> _GIVEN ENTRIES_:
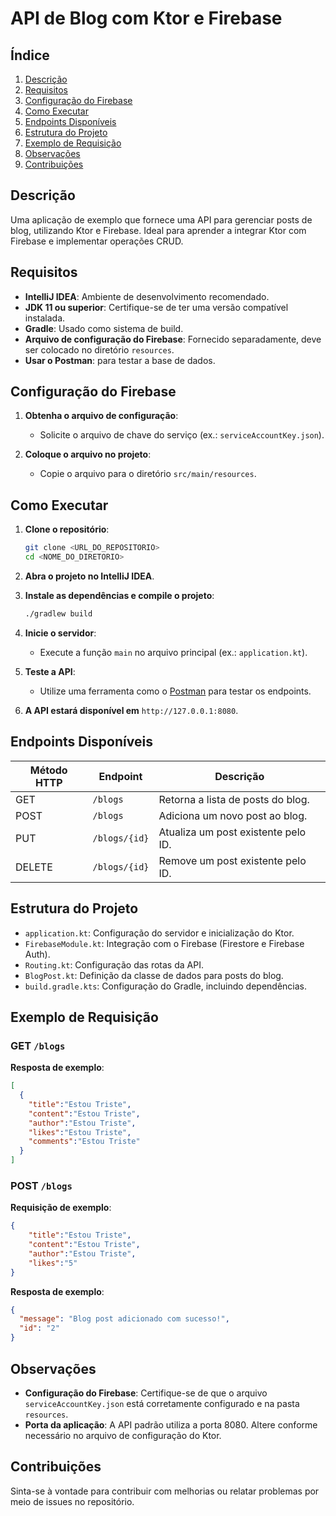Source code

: # API de Blog com Ktor e Firebase

## Índice

1. [Descrição](#descrição)
2. [Requisitos](#requisitos)
3. [Configuração do Firebase](#configuração-do-firebase)
4. [Como Executar](#como-executar)
5. [Endpoints Disponíveis](#endpoints-disponíveis)
6. [Estrutura do Projeto](#estrutura-do-projeto)
7. [Exemplo de Requisição](#exemplo-de-requisição)
8. [Observações](#observações)
9. [Contribuições](#contribuições)

## Descrição

Uma aplicação de exemplo que fornece uma API para gerenciar posts de blog, utilizando Ktor e Firebase. Ideal para aprender a integrar Ktor com Firebase e implementar operações CRUD.

## Requisitos

- **IntelliJ IDEA**: Ambiente de desenvolvimento recomendado.
- **JDK 11 ou superior**: Certifique-se de ter uma versão compatível instalada.
- **Gradle**: Usado como sistema de build.
- **Arquivo de configuração do Firebase**: Fornecido separadamente, deve ser colocado no diretório `resources`.
- **Usar o Postman**: para testar a base de dados.

## Configuração do Firebase

1. **Obtenha o arquivo de configuração**:
   - Solicite o arquivo de chave do serviço (ex.: `serviceAccountKey.json`).

2. **Coloque o arquivo no projeto**:
   - Copie o arquivo para o diretório `src/main/resources`.

## Como Executar

1. **Clone o repositório**:

   ```bash
   git clone <URL_DO_REPOSITORIO>
   cd <NOME_DO_DIRETORIO>
   ```

2. **Abra o projeto no IntelliJ IDEA**.

3. **Instale as dependências e compile o projeto**:

   ```bash
   ./gradlew build
   ```

4. **Inicie o servidor**:
   - Execute a função `main` no arquivo principal (ex.: `application.kt`).

5. **Teste a API**:
   - Utilize uma ferramenta como o [Postman](https://www.postman.com/) para testar os endpoints.

6. **A API estará disponível em** `http://127.0.0.1:8080`.

## Endpoints Disponíveis

| Método HTTP | Endpoint        | Descrição                           |
|-------------|-----------------|-------------------------------------|
| GET         | `/blogs`        | Retorna a lista de posts do blog.   |
| POST        | `/blogs`        | Adiciona um novo post ao blog.      |
| PUT         | `/blogs/{id}`   | Atualiza um post existente pelo ID. |
| DELETE      | `/blogs/{id}`   | Remove um post existente pelo ID.   |

## Estrutura do Projeto

- `application.kt`: Configuração do servidor e inicialização do Ktor.
- `FirebaseModule.kt`: Integração com o Firebase (Firestore e Firebase Auth).
- `Routing.kt`: Configuração das rotas da API.
- `BlogPost.kt`: Definição da classe de dados para posts do blog.
- `build.gradle.kts`: Configuração do Gradle, incluindo dependências.

## Exemplo de Requisição

### GET `/blogs`
**Resposta de exemplo**:

```json
[
  {
    "title":"Estou Triste",
    "content":"Estou Triste",
    "author":"Estou Triste",
    "likes":"Estou Triste",
    "comments":"Estou Triste"
  }
]
```

### POST `/blogs`
**Requisição de exemplo**:

```json
{
    "title":"Estou Triste",
    "content":"Estou Triste",
    "author":"Estou Triste",
    "likes":"5"
}
```

**Resposta de exemplo**:

```json
{
  "message": "Blog post adicionado com sucesso!",
  "id": "2"
}
```

## Observações

- **Configuração do Firebase**: Certifique-se de que o arquivo `serviceAccountKey.json` está corretamente configurado e na pasta `resources`.
- **Porta da aplicação**: A API padrão utiliza a porta 8080. Altere conforme necessário no arquivo de configuração do Ktor.

## Contribuições

Sinta-se à vontade para contribuir com melhorias ou relatar problemas por meio de issues no repositório.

> _EXERCISE OBJECTIVE_: From the listing above, repeat exactly the lines starting at the line that includes "Retorna a lista" and ending at the line that includes "inicialização do Ktor.", with nothing outside that span.

> _SOLUTION TO THIS TASK_:
| GET         | `/blogs`        | Retorna a lista de posts do blog.   |
| POST        | `/blogs`        | Adiciona um novo post ao blog.      |
| PUT         | `/blogs/{id}`   | Atualiza um post existente pelo ID. |
| DELETE      | `/blogs/{id}`   | Remove um post existente pelo ID.   |

## Estrutura do Projeto

- `application.kt`: Configuração do servidor e inicialização do Ktor.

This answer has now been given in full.